A creaking by the steps, as if a ship were complaining. Molyneaux’s parents just have time to shout, to say each other’s names, their voices carrying so far and then cut off, the noise of the ship breached astern.

The fountain in the quad becomes a waterspout. Whatever part of you it is that can’t be seen and bows to pressure will come back. And all the culverted personae of matter will rise to show you how mysterious the world of matter really is.

I charge the corridor and feel its wooden throat disjoint, tongue-and-groove parquet sundering; the mitered frames, detendonized panels—driftwood. Take me apart, take all my stones and bodily features away and I will still be here.
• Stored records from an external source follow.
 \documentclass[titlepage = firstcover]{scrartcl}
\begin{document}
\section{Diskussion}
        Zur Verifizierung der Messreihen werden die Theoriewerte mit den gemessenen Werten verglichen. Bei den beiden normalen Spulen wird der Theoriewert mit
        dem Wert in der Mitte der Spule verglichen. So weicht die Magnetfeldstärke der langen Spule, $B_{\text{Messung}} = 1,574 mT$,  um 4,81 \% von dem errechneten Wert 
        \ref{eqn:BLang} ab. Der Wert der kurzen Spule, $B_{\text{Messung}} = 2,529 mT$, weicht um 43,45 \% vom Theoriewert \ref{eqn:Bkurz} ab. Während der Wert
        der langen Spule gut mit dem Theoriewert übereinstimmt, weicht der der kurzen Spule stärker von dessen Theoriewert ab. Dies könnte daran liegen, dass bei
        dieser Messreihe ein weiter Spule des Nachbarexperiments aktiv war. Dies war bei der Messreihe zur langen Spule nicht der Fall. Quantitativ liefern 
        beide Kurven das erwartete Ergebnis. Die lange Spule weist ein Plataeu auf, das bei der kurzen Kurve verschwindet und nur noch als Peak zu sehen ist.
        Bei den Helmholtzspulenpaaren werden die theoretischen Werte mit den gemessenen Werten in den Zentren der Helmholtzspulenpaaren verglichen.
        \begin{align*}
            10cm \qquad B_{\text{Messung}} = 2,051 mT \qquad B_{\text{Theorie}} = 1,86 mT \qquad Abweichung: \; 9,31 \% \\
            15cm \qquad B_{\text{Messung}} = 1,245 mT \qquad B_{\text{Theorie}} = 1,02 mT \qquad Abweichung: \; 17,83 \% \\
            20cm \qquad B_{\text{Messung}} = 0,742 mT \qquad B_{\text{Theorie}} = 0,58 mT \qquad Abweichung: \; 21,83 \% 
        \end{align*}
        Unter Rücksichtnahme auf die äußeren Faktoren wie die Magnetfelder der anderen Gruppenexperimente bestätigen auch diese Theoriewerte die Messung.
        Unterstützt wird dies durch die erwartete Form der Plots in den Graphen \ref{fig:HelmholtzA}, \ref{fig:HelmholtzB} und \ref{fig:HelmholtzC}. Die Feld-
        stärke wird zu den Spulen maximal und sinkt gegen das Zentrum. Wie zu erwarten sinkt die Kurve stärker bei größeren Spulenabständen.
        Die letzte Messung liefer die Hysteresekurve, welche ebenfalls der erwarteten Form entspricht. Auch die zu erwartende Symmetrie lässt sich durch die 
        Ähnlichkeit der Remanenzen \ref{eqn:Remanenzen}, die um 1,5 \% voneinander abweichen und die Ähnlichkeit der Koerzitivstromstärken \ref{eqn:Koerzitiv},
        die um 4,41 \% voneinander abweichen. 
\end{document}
I slide under the door and up the carpet, stair by stair.

*

The freak is at a loss. The answer is “a variable,” but that is also variable, a property that logically transforms at times into a constant, which it’s not. Because he is a freak who secretly likes poetry, he wants to say x isn’t merely Cartesian but just the sort of thing Lucretius would have liked, a point or particle tethered to change. He can’t. He’s silenced by the fluency of Molyneaux’s answers, and stunned by pain.

The changes in his body are too visible. A chemical postman sorting his blood finds sacks of hate mail for each tissue cell. The freak’s chest fills, his waist expands, his fine muscles detach. He voids himself, and in his muffled head he screams. Once at the pain, twice at the thought that this is happening.

Each spasm is an explosion along his spine. A kinesthetic squeal, white light as cutting tool. Molyneaux talks on brilliantly, and doesn’t seem to see or hear, or smell, his companion’s distress. Matron has made a sunflower head of the freak’s thigh, each puffy puncture mark a variation on a theme.

x marks the spot,” Molyneaux says. “ x is a poor man’s signature. x is a choice—select a box. x is a deletion. x multiplies—has powers. x is a half-lap joint…”

The fact is, no one takes much notice of the freak at all.

“… x was inserted to support the spire at Wells…”

“Now that is most astute,” Stallbrook concedes, opening a drawer. As Molyneaux continues, he removes some typescript from the drawer and runs his finger over it. The pages are too far away. One letter, surely, features more than periodically.